**Directions:** Read the records below and copy each line that contains "command".

☆ ☆ ☆ ☆

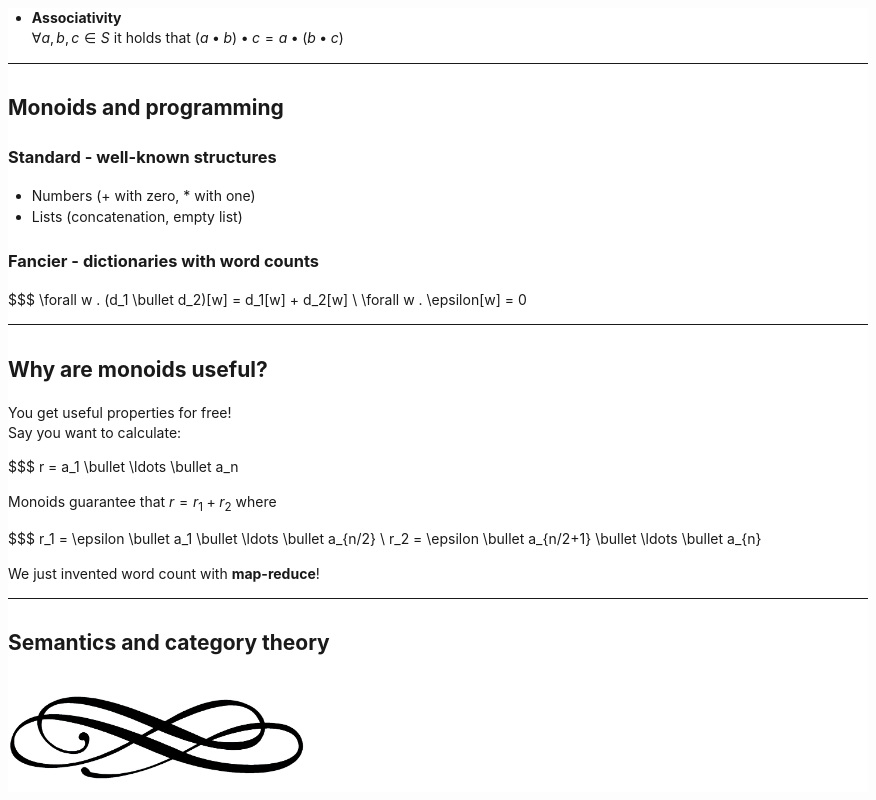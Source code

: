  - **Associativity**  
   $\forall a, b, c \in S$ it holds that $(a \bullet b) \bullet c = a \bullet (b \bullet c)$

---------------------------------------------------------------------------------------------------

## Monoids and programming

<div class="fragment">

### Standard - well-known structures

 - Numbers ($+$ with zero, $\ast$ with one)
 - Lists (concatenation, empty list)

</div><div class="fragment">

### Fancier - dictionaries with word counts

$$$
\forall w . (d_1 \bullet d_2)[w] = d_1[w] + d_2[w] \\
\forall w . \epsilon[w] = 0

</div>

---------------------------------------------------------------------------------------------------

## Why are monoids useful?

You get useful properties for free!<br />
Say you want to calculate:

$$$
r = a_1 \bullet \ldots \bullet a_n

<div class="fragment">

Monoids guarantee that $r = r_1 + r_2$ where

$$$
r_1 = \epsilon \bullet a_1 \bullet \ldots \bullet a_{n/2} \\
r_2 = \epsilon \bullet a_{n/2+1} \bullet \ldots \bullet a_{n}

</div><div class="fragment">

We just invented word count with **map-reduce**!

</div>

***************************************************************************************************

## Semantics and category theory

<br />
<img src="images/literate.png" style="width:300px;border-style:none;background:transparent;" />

☆ ☆ ☆ ☆

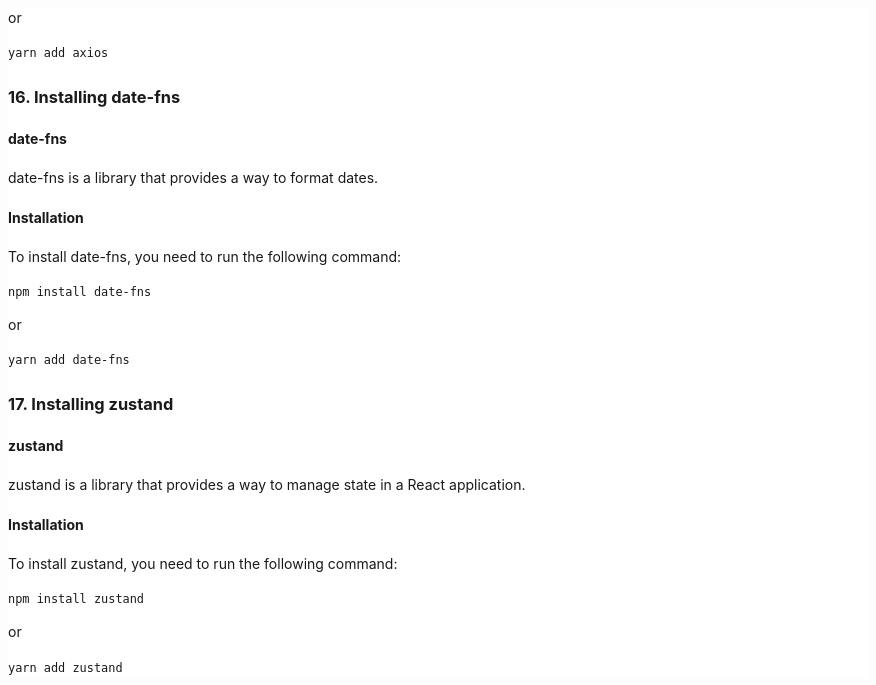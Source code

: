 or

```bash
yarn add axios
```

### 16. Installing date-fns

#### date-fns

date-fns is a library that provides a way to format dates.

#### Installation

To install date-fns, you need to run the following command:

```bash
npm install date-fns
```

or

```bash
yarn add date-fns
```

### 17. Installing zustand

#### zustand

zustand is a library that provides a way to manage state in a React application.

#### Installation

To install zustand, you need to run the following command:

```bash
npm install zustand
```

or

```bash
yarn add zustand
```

☆ ☆ ☆ ☆

**Finished exercise:**
To install date-fns, you need to run the following command:
To install zustand, you need to run the following command:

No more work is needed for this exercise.